# Step Stool Joinery Design Advice



## thrax (Jun 8, 2011)

I am relatively new to woodworking. I have only done two projects so far, a rocking horse for my son and rebuilt a set of built in bookcases. Next I want to build a step stool for my son. I have looked through a lot of designs and I want to build one similar to this . I really like the idea of the folding step. However, if possible I want to build it with no screws or other mechanical fasteners. I have been running a lot of ideas through my head, but I have just not been able to figure it all out.

Is there a good/reasonable way to attach the steps to the stool with wood joints and not screws?

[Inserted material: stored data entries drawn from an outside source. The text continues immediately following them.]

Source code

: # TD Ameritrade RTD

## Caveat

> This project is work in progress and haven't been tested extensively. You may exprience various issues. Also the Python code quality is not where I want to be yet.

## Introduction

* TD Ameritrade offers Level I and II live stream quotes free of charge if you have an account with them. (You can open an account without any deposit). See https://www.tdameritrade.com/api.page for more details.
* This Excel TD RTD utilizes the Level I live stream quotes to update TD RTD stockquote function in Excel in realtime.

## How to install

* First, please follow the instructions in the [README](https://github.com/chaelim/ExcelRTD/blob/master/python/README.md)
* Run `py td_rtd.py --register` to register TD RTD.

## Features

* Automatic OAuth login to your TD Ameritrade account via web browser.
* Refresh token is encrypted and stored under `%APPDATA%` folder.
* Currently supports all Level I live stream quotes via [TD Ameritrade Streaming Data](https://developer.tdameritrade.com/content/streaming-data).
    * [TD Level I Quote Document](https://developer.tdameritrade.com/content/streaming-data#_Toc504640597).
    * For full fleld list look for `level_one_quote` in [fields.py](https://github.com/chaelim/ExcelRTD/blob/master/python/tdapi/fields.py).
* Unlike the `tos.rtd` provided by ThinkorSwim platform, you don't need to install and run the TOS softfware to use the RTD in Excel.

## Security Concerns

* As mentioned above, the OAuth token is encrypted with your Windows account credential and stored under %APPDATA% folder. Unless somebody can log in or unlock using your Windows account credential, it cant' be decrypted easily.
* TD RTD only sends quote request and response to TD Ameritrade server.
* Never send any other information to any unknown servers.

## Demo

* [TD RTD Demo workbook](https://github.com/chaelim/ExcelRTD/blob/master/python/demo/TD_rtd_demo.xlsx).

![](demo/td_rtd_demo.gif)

I am also working with a limited set of tools. I do not have any ways to mill lumber to size so everything I use will have to be pre-milled from Lowes/Home Depot or Rockler.

Appreciate any advice.


----------



## shelly_b (Aug 8, 2012)

you could always use dowels to attach the top. mortise and tenon is always a possibility too. and dowels would be a great way to get it to fold too. good luck!


----------



## Loren (May 30, 2008)

I would do it with screws in slotted holes
put in through the bottom of the frame.

That step will move in width and the frame
won't as much, so the step could split in
half if you don't attach it appropriately.


----------



## Kreegan (Jul 10, 2012)

Check out Tommy Mac's Shaker inspired step stool. I think there are some similar in the projects section here.


----------



## shelly_b (Aug 8, 2012)

If you check out stevin marin on youtube, he has a folding stool video also


----------



## tucker515 (Feb 5, 2013)

I want to the stool to have four legs, plus the two lowers legs for the bottom fold out step. If I used mortise and tenon to attach the legs to the step could these lead the step splitting?


----------



## Loren (May 30, 2008)

Note how the ends protrude a few inches beyond
the mortises. Note also the stretcher. This is
a time tested way to do it. You may move the 
stretcher to the back if you like to allow the second 
step some space, but do not eliminate it. The angled
legs are beneficial but not essential.


----------



## shelly_b (Aug 8, 2012)

No it shouldn't split. You don't have to go all the way through either if step is thick enough. I like the way they look going clear through though. And you could make them flush so they don't protrude and hurt little feet


----------



## shelly_b (Aug 8, 2012)

Make sure the wood is dry also…


----------